Solar evaporator could help provide drinking water to remote areas

Creating technology to desalinate salt water could help provide safe drinking water to the billion people around the world who lack access to it. However, traditional desalination systems are too expensive to set up and operate, particularly in low-income countries and remote areas.

In a groundbreaking new study, researchers at the University of Maryland’s A. James Clark School of Engineering have developed a critical component that may lead to affordable small-scale desalination. They have successfully demonstrated the use of an inexpensive solar evaporator that is made of wood.

According to study senior author Liangbing Hu, an associate professor of Materials Science and Engineering, the evaporator generates steam with high efficiency and with a minimal need for maintenance.

Professor Hu said that the technique used by the device, known as interfacial evaporation, “shows great potential in response to global water scarcity because of its high solar-to-vapor efficiency, low environmental impact, and portable device design with low cost. These features make it suitable for off-grid water generation and purification, especially for low-income countries.”
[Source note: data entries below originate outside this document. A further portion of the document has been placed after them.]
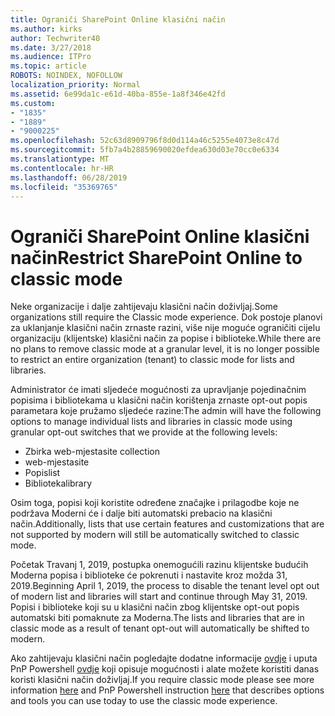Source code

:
 ```yaml
---
title: Ograniči SharePoint Online klasični način
ms.author: kirks
author: Techwriter40
ms.date: 3/27/2018
ms.audience: ITPro
ms.topic: article
ROBOTS: NOINDEX, NOFOLLOW
localization_priority: Normal
ms.assetid: 6e99da1c-e61d-40ba-855e-1a8f346e42fd
ms.custom:
- "1835"
- "1889"
- "9000225"
ms.openlocfilehash: 52c63d8909796f8d0d114a46c5255e4073e8c47d
ms.sourcegitcommit: 5fb7a4b28859690020efdea630d03e70cc0e6334
ms.translationtype: MT
ms.contentlocale: hr-HR
ms.lasthandoff: 06/28/2019
ms.locfileid: "35369765"
---
```

# <a name="restrict-sharepoint-online-to-classic-mode"></a><span data-ttu-id="45a2d-102">Ograniči SharePoint Online klasični način</span><span class="sxs-lookup"><span data-stu-id="45a2d-102">Restrict SharePoint Online to classic mode</span></span>

<span data-ttu-id="45a2d-103">Neke organizacije i dalje zahtijevaju klasični način doživljaj.</span><span class="sxs-lookup"><span data-stu-id="45a2d-103">Some organizations still require the Classic mode experience.</span></span> <span data-ttu-id="45a2d-104">Dok postoje planovi za uklanjanje klasični način zrnaste razini, više nije moguće ograničiti cijelu organizaciju (klijentske) klasični način za popise i biblioteke.</span><span class="sxs-lookup"><span data-stu-id="45a2d-104">While there are no plans to remove classic mode at a granular level, it is no longer possible to restrict an entire organization (tenant) to classic mode for lists and libraries.</span></span>

<span data-ttu-id="45a2d-105">Administrator će imati sljedeće mogućnosti za upravljanje pojedinačnim popisima i bibliotekama u klasični način korištenja zrnaste opt-out popis parametara koje pružamo sljedeće razine:</span><span class="sxs-lookup"><span data-stu-id="45a2d-105">The admin will have the following options to manage individual lists and libraries in classic mode using granular opt-out switches that we provide at the following levels:</span></span>

- <span data-ttu-id="45a2d-106">Zbirka web-mjesta</span><span class="sxs-lookup"><span data-stu-id="45a2d-106">site collection</span></span>
- <span data-ttu-id="45a2d-107">web-mjesta</span><span class="sxs-lookup"><span data-stu-id="45a2d-107">site</span></span>
- <span data-ttu-id="45a2d-108">Popis</span><span class="sxs-lookup"><span data-stu-id="45a2d-108">list</span></span>
- <span data-ttu-id="45a2d-109">Biblioteka</span><span class="sxs-lookup"><span data-stu-id="45a2d-109">library</span></span>

<span data-ttu-id="45a2d-110">Osim toga, popisi koji koristite određene značajke i prilagodbe koje ne podržava Moderni će i dalje biti automatski prebacio na klasični način.</span><span class="sxs-lookup"><span data-stu-id="45a2d-110">Additionally, lists that use certain features and customizations that are not supported by modern will still be automatically switched to classic mode.</span></span>

<span data-ttu-id="45a2d-111">Početak Travanj 1, 2019, postupka onemogućili razinu klijentske budućih Moderna popisa i biblioteke će pokrenuti i nastavite kroz možda 31, 2019.</span><span class="sxs-lookup"><span data-stu-id="45a2d-111">Beginning April 1, 2019, the process to disable the tenant level opt out of modern list and libraries will start and continue through May 31, 2019.</span></span>  <span data-ttu-id="45a2d-112">Popisi i biblioteke koji su u klasični način zbog klijentske opt-out popis automatski biti pomaknute za Moderna.</span><span class="sxs-lookup"><span data-stu-id="45a2d-112">The lists and libraries that are in classic mode as a result of tenant opt-out will automatically be shifted to modern.</span></span>

<span data-ttu-id="45a2d-113">Ako zahtijevaju klasični način pogledajte dodatne informacije [ovdje](https://techcommunity.microsoft.com/t5/Microsoft-SharePoint-Blog/Delivering-SharePoint-modern-experiences/ba-p/315023) i uputa PnP Powershell [ovdje](https://docs.microsoft.com/sharepoint/dev/transform/modernize-userinterface-lists-and-libraries-optout) koji opisuje mogućnosti i alate možete koristiti danas koristi klasični način doživljaj.</span><span class="sxs-lookup"><span data-stu-id="45a2d-113">If you require classic mode please see more information [here](https://techcommunity.microsoft.com/t5/Microsoft-SharePoint-Blog/Delivering-SharePoint-modern-experiences/ba-p/315023) and PnP Powershell instruction [here](https://docs.microsoft.com/sharepoint/dev/transform/modernize-userinterface-lists-and-libraries-optout) that describes options and tools you can use today to use the classic mode experience.</span></span>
Interfacial evaporators made of thin materials are able to float on saline water and absorb solar heat on top. The evaporators continuously pull up the saline water from below and convert it to steam on the top surface, leaving behind the salt, explained Professor Hu. On the other hand,  he said that salt can build up on the evaporative surface over time and negatively affect performance until it is removed.

Professor Hu and his team minimized the need for this maintenance with a device made out of basswood that exploits the wood’s natural ability to carry water and nutrients up the tree.

Study lead author Yudi Kuang said the wood’s natural channels are supplemented by drilling millimeter-wide channels through a thin cross-section of the wood. The top surface is then briefly exposed to high heat, which carbonizes the surface for greater solar absorption.

While operating, the device draws up salty water through the wood’s natural micron-wide channels as it absorbs solar energy. Salt is spontaneously exchanged from these tiny channels through natural openings along their sides to the vastly wider drilled channels, and then dissolves back into the water below.

“In the lab, we have successfully demonstrated excellent anti-fouling in a wide range of salt concentrations, with stable steam generation with about 75% efficiency,” said Kuang.

“Wood is an intriguing material scaffold, with its unique hierarchically porous structure, and it is a renewable, abundant and cost-effective resource,” said Professor Hu. “In our lab, the fundamental understanding of biomaterials (especially wood) leads us to achieve extraordinary performance that is competitive with widely used but non-sustainable materials.”

The study is published in the journal Advanced Materials.